▶ [REQUIREMENT] For the records below, tally every line that has the word "Iterable" and reply with the number alone.

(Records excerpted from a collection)
--------------------------------

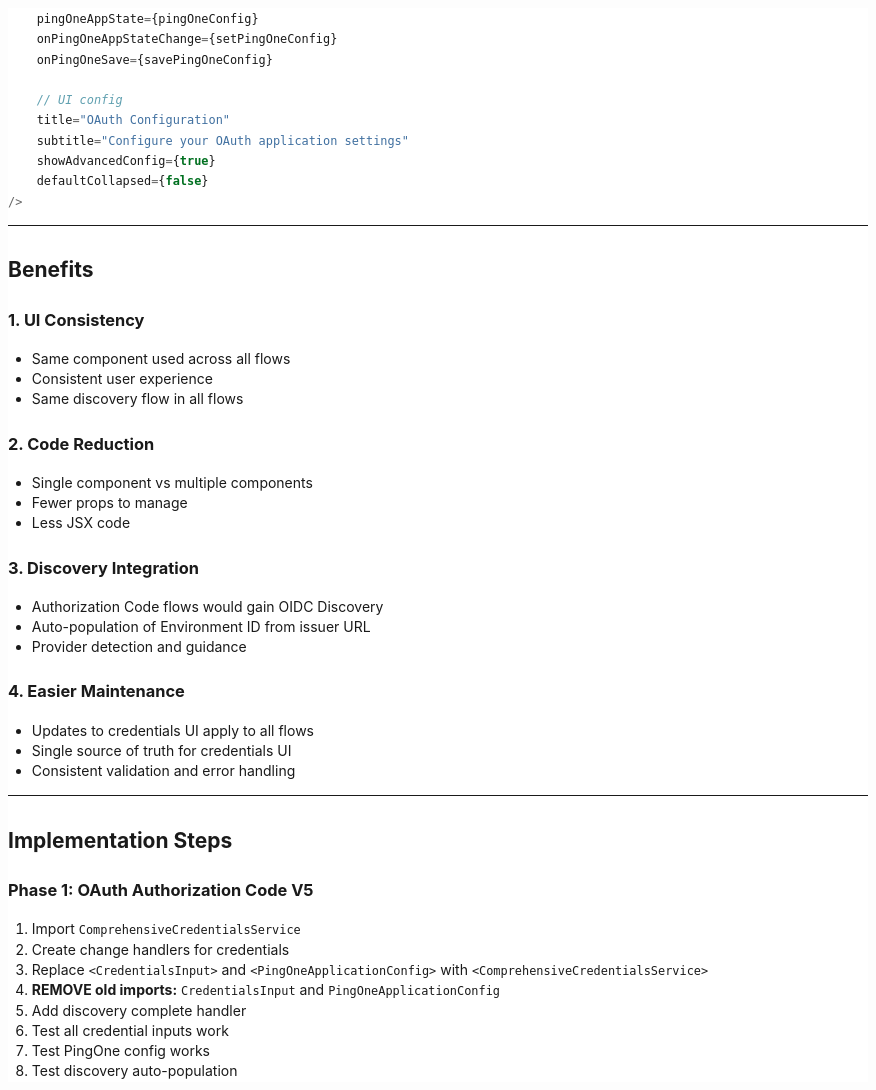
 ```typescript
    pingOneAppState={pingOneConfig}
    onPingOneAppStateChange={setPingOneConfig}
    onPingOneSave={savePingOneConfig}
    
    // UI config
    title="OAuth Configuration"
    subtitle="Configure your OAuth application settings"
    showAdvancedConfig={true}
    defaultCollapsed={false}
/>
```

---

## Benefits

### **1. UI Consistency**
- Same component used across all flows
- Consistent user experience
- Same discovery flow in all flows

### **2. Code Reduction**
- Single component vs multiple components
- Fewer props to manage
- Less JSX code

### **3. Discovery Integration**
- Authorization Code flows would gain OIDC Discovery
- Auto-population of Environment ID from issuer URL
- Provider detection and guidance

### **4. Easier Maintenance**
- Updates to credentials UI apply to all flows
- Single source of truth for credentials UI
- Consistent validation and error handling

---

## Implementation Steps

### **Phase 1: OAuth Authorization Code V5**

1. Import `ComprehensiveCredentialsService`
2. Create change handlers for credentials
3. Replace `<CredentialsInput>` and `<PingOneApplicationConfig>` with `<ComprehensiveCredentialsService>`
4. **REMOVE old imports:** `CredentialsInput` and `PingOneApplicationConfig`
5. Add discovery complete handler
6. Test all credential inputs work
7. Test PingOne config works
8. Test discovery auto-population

--------------------------------

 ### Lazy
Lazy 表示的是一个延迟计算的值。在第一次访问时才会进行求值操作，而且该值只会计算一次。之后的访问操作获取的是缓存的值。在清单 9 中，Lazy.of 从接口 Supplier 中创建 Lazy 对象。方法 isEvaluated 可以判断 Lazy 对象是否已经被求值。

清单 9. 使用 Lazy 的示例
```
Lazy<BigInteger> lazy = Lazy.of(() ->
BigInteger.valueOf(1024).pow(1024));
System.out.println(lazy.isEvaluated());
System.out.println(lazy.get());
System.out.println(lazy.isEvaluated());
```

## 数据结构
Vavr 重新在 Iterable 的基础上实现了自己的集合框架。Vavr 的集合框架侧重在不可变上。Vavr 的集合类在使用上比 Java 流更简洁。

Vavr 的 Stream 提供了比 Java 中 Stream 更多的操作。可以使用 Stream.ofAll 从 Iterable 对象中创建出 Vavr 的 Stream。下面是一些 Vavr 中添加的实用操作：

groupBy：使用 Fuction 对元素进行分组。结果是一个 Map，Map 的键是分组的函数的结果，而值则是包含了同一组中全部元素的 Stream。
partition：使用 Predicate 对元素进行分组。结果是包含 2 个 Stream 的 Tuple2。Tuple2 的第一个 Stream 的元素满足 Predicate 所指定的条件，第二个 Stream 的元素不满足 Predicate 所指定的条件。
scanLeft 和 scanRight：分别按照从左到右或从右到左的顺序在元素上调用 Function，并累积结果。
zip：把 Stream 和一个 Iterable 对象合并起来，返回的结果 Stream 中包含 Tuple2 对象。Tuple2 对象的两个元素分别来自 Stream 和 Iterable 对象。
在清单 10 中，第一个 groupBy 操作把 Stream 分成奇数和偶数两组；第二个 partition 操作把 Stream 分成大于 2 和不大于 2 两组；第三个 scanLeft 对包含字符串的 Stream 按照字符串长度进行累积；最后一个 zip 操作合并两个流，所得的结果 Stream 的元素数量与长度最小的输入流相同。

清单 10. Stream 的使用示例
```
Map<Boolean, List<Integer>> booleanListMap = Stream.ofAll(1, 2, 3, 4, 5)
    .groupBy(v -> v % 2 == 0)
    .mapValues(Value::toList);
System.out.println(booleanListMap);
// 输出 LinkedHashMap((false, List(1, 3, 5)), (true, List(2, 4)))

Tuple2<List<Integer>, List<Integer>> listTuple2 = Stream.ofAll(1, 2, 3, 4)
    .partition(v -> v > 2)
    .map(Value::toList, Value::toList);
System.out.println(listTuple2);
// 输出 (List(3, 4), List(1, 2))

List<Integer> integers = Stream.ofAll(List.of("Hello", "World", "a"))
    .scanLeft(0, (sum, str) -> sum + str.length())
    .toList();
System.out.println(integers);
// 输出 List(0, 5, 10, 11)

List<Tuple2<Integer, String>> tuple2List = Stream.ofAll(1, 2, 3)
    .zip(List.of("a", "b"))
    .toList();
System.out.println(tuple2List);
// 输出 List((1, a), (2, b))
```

--------------------------------

▶ [TASK ANSWER] 3